Collaborative Inference for Large Models with Task Offloading and Early Exiting
Zuan Xie, Yang Xu, Hongli Xu, Yunming Liao, Zhiyuan Yao
TL;DR
This work tackles running large-scale models at the network edge by combining model partitioning and early exiting to enable collaborative inference across multiple edge servers. The authors develop DTO-EE, a distributed framework that jointly optimizes the offloading strategy and exit confidence thresholds, grounded in a convex optimization formulation with an exterior-point penalty and supported by two subroutines, DTO-R and DTO-O, for receivers and offloaders respectively. They prove convergence and demonstrate through simulations that DTO-EE reduces average task delay by 21-41% and improves inference accuracy by 1-4% across heterogeneous and dynamic edge environments, outperforming several baselines. The approach offers a scalable, real-time solution for deploying large DL models at the edge, with significant implications for latency-sensitive 5G MEC applications.
Abstract
In 5G smart cities, edge computing is employed to provide nearby computing services for end devices, and the large-scale models (e.g., GPT and LLaMA) can be deployed at the network edge to boost the service quality.

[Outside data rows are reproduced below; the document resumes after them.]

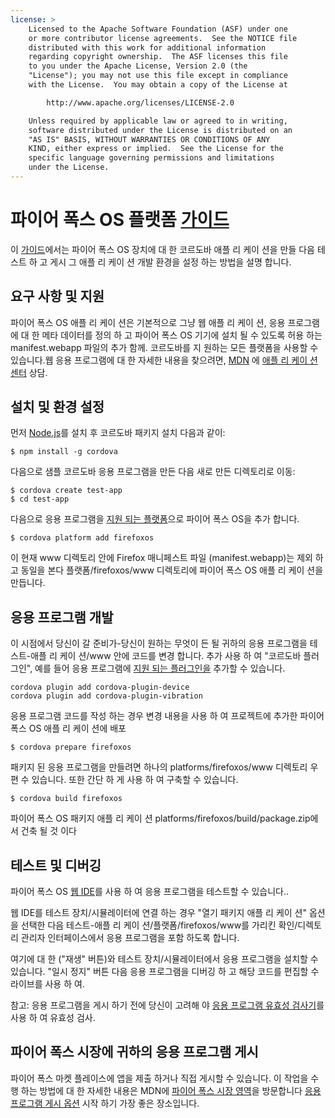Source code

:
 ```yaml
---
license: >
    Licensed to the Apache Software Foundation (ASF) under one
    or more contributor license agreements.  See the NOTICE file
    distributed with this work for additional information
    regarding copyright ownership.  The ASF licenses this file
    to you under the Apache License, Version 2.0 (the
    "License"); you may not use this file except in compliance
    with the License.  You may obtain a copy of the License at

        http://www.apache.org/licenses/LICENSE-2.0

    Unless required by applicable law or agreed to in writing,
    software distributed under the License is distributed on an
    "AS IS" BASIS, WITHOUT WARRANTIES OR CONDITIONS OF ANY
    KIND, either express or implied.  See the License for the
    specific language governing permissions and limitations
    under the License.
---
```


# 파이어 폭스 OS 플랫폼 <a href="../../../index.html">가이드</a>

이 <a href="../../../index.html">가이드</a>에서는 파이어 폭스 OS 장치에 대 한 코르도바 애플 리 케이 션을 만들 다음 테스트 하 고 게시 그 애플 리 케이 션 개발 환경을 설정 하는 방법을 설명 합니다.

## 요구 사항 및 지원

파이어 폭스 OS 애플 리 케이 션은 기본적으로 그냥 웹 애플 리 케이 션, 응용 프로그램에 대 한 메타 데이터를 정의 하 고 파이어 폭스 OS 기기에 설치 될 수 있도록 허용 하는 manifest.webapp 파일의 추가 함께. 코르도바를 지 원하는 모든 플랫폼을 사용할 수 있습니다.웹 응용 프로그램에 대 한 자세한 내용을 찾으려면, [MDN][1] 에 [애플 리 케이 션 센터][2] 상담.

 [1]: https://developer.mozilla.org/en-US/
 [2]: https://developer.mozilla.org/en-US/Apps

## 설치 및 환경 설정

먼저 [Node.js][3]를 설치 후 코르도바 패키지 설치 다음과 같이:

 [3]: http://nodejs.org/

    $ npm install -g cordova
    

다음으로 샘플 코르도바 응용 프로그램을 만든 다음 새로 만든 디렉토리로 이동:

    $ cordova create test-app
    $ cd test-app
    

다음으로 응용 프로그램을 <a href="../../../config_ref/images.html">지원 되는 플랫폼</a>으로 파이어 폭스 OS을 추가 합니다.

    $ cordova platform add firefoxos
    

이 현재 www 디렉토리 안에 Firefox 매니페스트 파일 (manifest.webapp)는 제외 하 고 동일을 본다 플랫폼/firefoxos/www 디렉토리에 파이어 폭스 OS 애플 리 케이 션을 만듭니다.

## 응용 프로그램 개발

이 시점에서 당신이 갈 준비가-당신이 원하는 무엇이 든 될 귀하의 응용 프로그램을 테스트-애플 리 케이 션/www 안에 코드를 변경 합니다. 추가 사용 하 여 "코르도바 플러그인", 예를 들어 응용 프로그램에 [지원 되는 플러그인을]() 추가할 수 있습니다.

    cordova plugin add cordova-plugin-device
    cordova plugin add cordova-plugin-vibration
    

응용 프로그램 코드를 작성 하는 경우 변경 내용을 사용 하 여 프로젝트에 추가한 파이어 폭스 OS 애플 리 케이 션에 배포

    $ cordova prepare firefoxos
    

패키지 된 응용 프로그램을 만들려면 하나의 platforms/firefoxos/www 디렉토리 우편 수 있습니다. 또한 간단 하 게 사용 하 여 구축할 수 있습니다.

    $ cordova build firefoxos
    

파이어 폭스 OS 패키지 애플 리 케이 션 platforms/firefoxos/build/package.zip에서 건축 될 것 이다

## 테스트 및 디버깅

파이어 폭스 OS [웹 IDE][4]를 사용 하 여 응용 프로그램을 테스트할 수 있습니다..

 [4]: https://developer.mozilla.org/en-US/docs/Tools/WebIDE

웹 IDE를 테스트 장치/시뮬레이터에 연결 하는 경우 "열기 패키지 애플 리 케이 션" 옵션을 선택한 다음 테스트-애플 리 케이 션/플랫폼/firefoxos/www를 가리킨 확인/디렉토리 관리자 인터페이스에서 응용 프로그램을 포함 하도록 합니다.

여기에 대 한 ("재생" 버튼)와 테스트 장치/시뮬레이터에서 응용 프로그램을 설치할 수 있습니다. "일시 정지" 버튼 다음 응용 프로그램을 디버깅 하 고 해당 코드를 편집할 수 라이브를 사용 하 여.

참고: 응용 프로그램을 게시 하기 전에 당신이 고려해 야 [응용 프로그램 유효성 검사기][5]를 사용 하 여 유효성 검사.

 [5]: https://marketplace.firefox.com/developers/validator

## 파이어 폭스 시장에 귀하의 응용 프로그램 게시

파이어 폭스 마켓 플레이스에 앱을 제출 하거나 직접 게시할 수 있습니다. 이 작업을 수행 하는 방법에 대 한 자세한 내용은 MDN에 [파이어 폭스 시장 영역][6]을 방문합니다 [응용 프로그램 게시 옵션][7] 시작 하기 가장 좋은 장소입니다.

 [6]: https://developer.mozilla.org/en-US/Marketplace
 [7]: https://developer.mozilla.org/en-US/Marketplace/Publishing/Publish_options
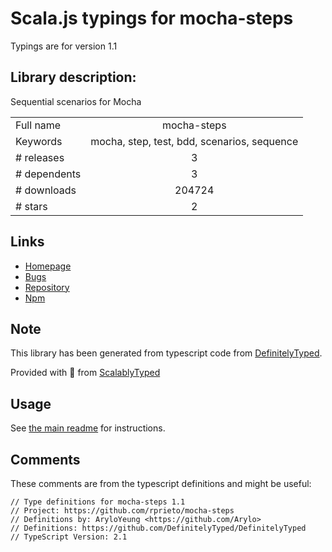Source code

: 
# Scala.js typings for mocha-steps

Typings are for version 1.1

## Library description:
Sequential scenarios for Mocha

|                    |                 |
| ------------------ | :-------------: |
| Full name          | mocha-steps |
| Keywords           | mocha, step, test, bdd, scenarios, sequence |
| # releases         | 3 |
| # dependents       | 3 |
| # downloads        | 204724 |
| # stars            | 2 |

## Links
- [Homepage](https://github.com/rprieto/mocha-steps#readme)
- [Bugs](https://github.com/rprieto/mocha-steps/issues)
- [Repository](https://github.com/rprieto/mocha-steps)
- [Npm](https://www.npmjs.com/package/mocha-steps)
    


## Note
This library has been generated from typescript code from [DefinitelyTyped](https://definitelytyped.org).

Provided with :purple_heart: from [ScalablyTyped](https://github.com/oyvindberg/ScalablyTyped)

## Usage
See [the main readme](../../readme.md) for instructions.

## Comments

These comments are from the typescript definitions and might be useful:
```
// Type definitions for mocha-steps 1.1
// Project: https://github.com/rprieto/mocha-steps
// Definitions by: AryloYeung <https://github.com/Arylo>
// Definitions: https://github.com/DefinitelyTyped/DefinitelyTyped
// TypeScript Version: 2.1

```

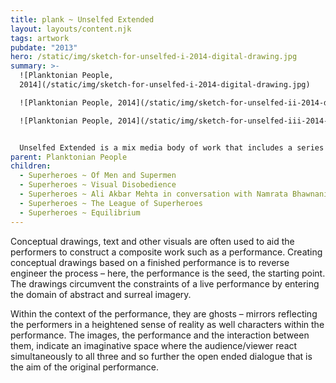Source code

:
 ```yaml
---
title: plank ~ Unselfed Extended
layout: layouts/content.njk
tags: artwork
pubdate: "2013"
hero: /static/img/sketch-for-unselfed-i-2014-digital-drawing.jpg
summary: >-
  ![Planktonian People,
  2014](/static/img/sketch-for-unselfed-i-2014-digital-drawing.jpg) 

  ![Planktonian People, 2014](/static/img/sketch-for-unselfed-ii-2014-digital-drawing.jpg) 

  ![Planktonian People, 2014](/static/img/sketch-for-unselfed-iii-2014-digital-drawing.jpg)


  Unselfed Extended is a mix media body of work that includes a series of drawings/copper plate etchings, prosthetic sculpture/masks and other props/objects. It is an interpretive work based on and furthering the artistic vision of an 80 minute performance of the same name. It is a search for a hybrid form, one which invites the viewer to engage simply with bodies moving in space, with gestures, with objects, movement, images and the spoken word...
parent: Planktonian People
children:
  - Superheroes ~ Of Men and Supermen
  - Superheroes ~ Visual Disobedience
  - Superheroes ~ Ali Akbar Mehta in conversation with Namrata Bhawnani
  - Superheroes ~ The League of Superheroes
  - Superheroes ~ Equilibrium
---
```



Conceptual drawings, text and other visuals are often used to aid the performers to construct a composite work such as a performance. Creating conceptual drawings based on a finished performance is to reverse engineer the process – here, the performance is the seed, the starting point. The drawings circumvent the constraints of a live performance by entering the domain of abstract and surreal imagery.

Within the context of the performance, they are ghosts – mirrors reflecting the performers in a heightened sense of reality as well characters within the performance. The images, the performance and the interaction between them, indicate an imaginative space where the audience/viewer react simultaneously to all three and so further the open ended dialogue that is the aim of the original performance.
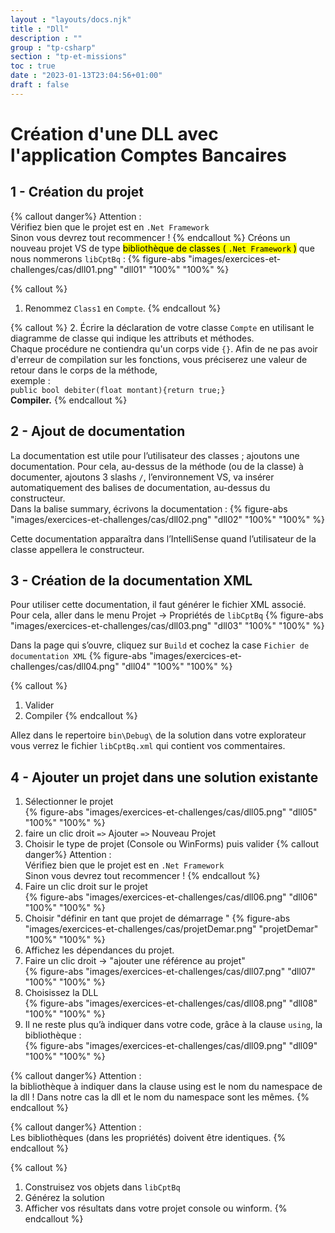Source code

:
 ```yaml
---
layout : "layouts/docs.njk"
title : "Dll"
description : ""
group : "tp-csharp"
section : "tp-et-missions"
toc : true
date : "2023-01-13T23:04:56+01:00"
draft : false
---
```

# Création d'une DLL avec l'application Comptes Bancaires

## 1 - Création du projet
{% callout danger%}
Attention :  
Vérifiez bien que le projet est en `.Net Framework`  
Sinon vous devrez tout recommencer !
{% endcallout %}
Créons un nouveau projet VS de type <mark>bibliothèque de classes ( `.Net Framework` )</mark> que nous nommerons `libCptBq`  :
{% figure-abs "images/exercices-et-challenges/cas/dll01.png" "dll01" "100%" "100%" %}

{% callout %}
1. Renommez `Class1` en `Compte`.
{% endcallout %}

{% callout %}
2. Écrire la déclaration de votre classe `Compte` en utilisant le diagramme de classe qui indique les attributs et méthodes.  
Chaque procédure ne contiendra qu'un corps vide `{}`. Afin de ne pas avoir d'erreur de compilation sur les fonctions,
vous préciserez une valeur de retour dans le corps de la méthode,  
exemple :  
`public bool debiter(float montant){return true;} `  
**Compiler.**
{% endcallout %}

## 2 - Ajout de documentation
La documentation est utile pour l’utilisateur des classes ; ajoutons une documentation.
Pour cela, au-dessus de la méthode (ou de la classe) à documenter, ajoutons 3 slashs `/`, l’environnement VS, va insérer
automatiquement des balises de documentation, au-dessus du constructeur.  
Dans la balise summary, écrivons la documentation :
{% figure-abs "images/exercices-et-challenges/cas/dll02.png" "dll02" "100%" "100%" %}

Cette documentation apparaîtra dans l’IntelliSense quand l’utilisateur de la classe appellera le constructeur.

## 3 - Création de la documentation XML
Pour utiliser cette documentation, il faut générer le fichier XML associé.  
Pour cela, aller dans le menu Projet → Propriétés de `libCptBq`
{% figure-abs "images/exercices-et-challenges/cas/dll03.png" "dll03" "100%" "100%" %}

Dans la page qui s’ouvre, cliquez sur `Build` et cochez la case `Fichier de documentation XML`
{% figure-abs "images/exercices-et-challenges/cas/dll04.png" "dll04" "100%" "100%" %}

{% callout %}
1. Valider
2. Compiler
{% endcallout %}

Allez dans le repertoire `bin\Debug\` de la solution dans votre explorateur vous verrez le fichier `libCptBq.xml` qui contient vos commentaires.

## 4 - Ajouter un projet dans une solution existante
1. Sélectionner le projet  
   {% figure-abs "images/exercices-et-challenges/cas/dll05.png" "dll05" "100%" "100%" %}
2. faire un clic droit `=>` Ajouter `=>` Nouveau Projet
3. Choisir le type de projet (Console ou WinForms) puis valider
{% callout danger%}
   Attention :  
   Vérifiez bien que le projet est en `.Net Framework`  
   Sinon vous devrez tout recommencer !
{% endcallout %}
4. Faire un clic droit sur le projet  
   {% figure-abs "images/exercices-et-challenges/cas/dll06.png" "dll06" "100%" "100%" %}
5. Choisir "définir en tant que projet de démarrage "
   {% figure-abs "images/exercices-et-challenges/cas/projetDemar.png" "projetDemar" "100%" "100%" %}
6. Affichez les dépendances du projet.
7. Faire un clic droit → "ajouter une référence au projet"  
   {% figure-abs "images/exercices-et-challenges/cas/dll07.png" "dll07" "100%" "100%" %}
8. Choisissez la DLL   
   {% figure-abs "images/exercices-et-challenges/cas/dll08.png" "dll08" "100%" "100%" %}
9. Il ne reste plus qu’à indiquer dans votre code, grâce à la clause `using`, la bibliothèque :  
   {% figure-abs "images/exercices-et-challenges/cas/dll09.png" "dll09" "100%" "100%" %}

{% callout danger%}
   Attention :  
la bibliothèque à indiquer dans la clause using est le nom du namespace de la dll ! Dans notre cas la dll et le nom 
du namespace sont les mêmes.
{% endcallout %}

{% callout danger%}
Attention :  
Les bibliothèques (dans les propriétés) doivent être identiques.
{% endcallout %}

{% callout %}
1. Construisez vos objets dans `libCptBq`
2. Générez la solution
3. Afficher vos résultats dans votre projet console ou winform.
{% endcallout %}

However, due to the constraints of memory size and computing capacity, it is difficult to run these large-scale models on a single edge node. To meet the resource constraints, a large-scale model can be partitioned into multiple sub-models and deployed across multiple edge nodes. Then tasks are offloaded to the edge nodes for collaborative inference. Additionally, we incorporate the early exit mechanism to further accelerate inference. However, the heterogeneous system and dynamic environment will significantly affect the inference efficiency. To address these challenges, we theoretically analyze the coupled relationship between task offloading strategy and confidence thresholds, and develop a distributed algorithm, termed DTO-EE, based on the coupled relationship and convex optimization. DTO-EE enables each edge node to jointly optimize its offloading strategy and the confidence threshold, so as to achieve a promising trade-off between response delay and inference accuracy. The experimental results show that DTO-EE can reduce the average response delay by 21%-41% and improve the inference accuracy by 1%-4%, compared to the baselines.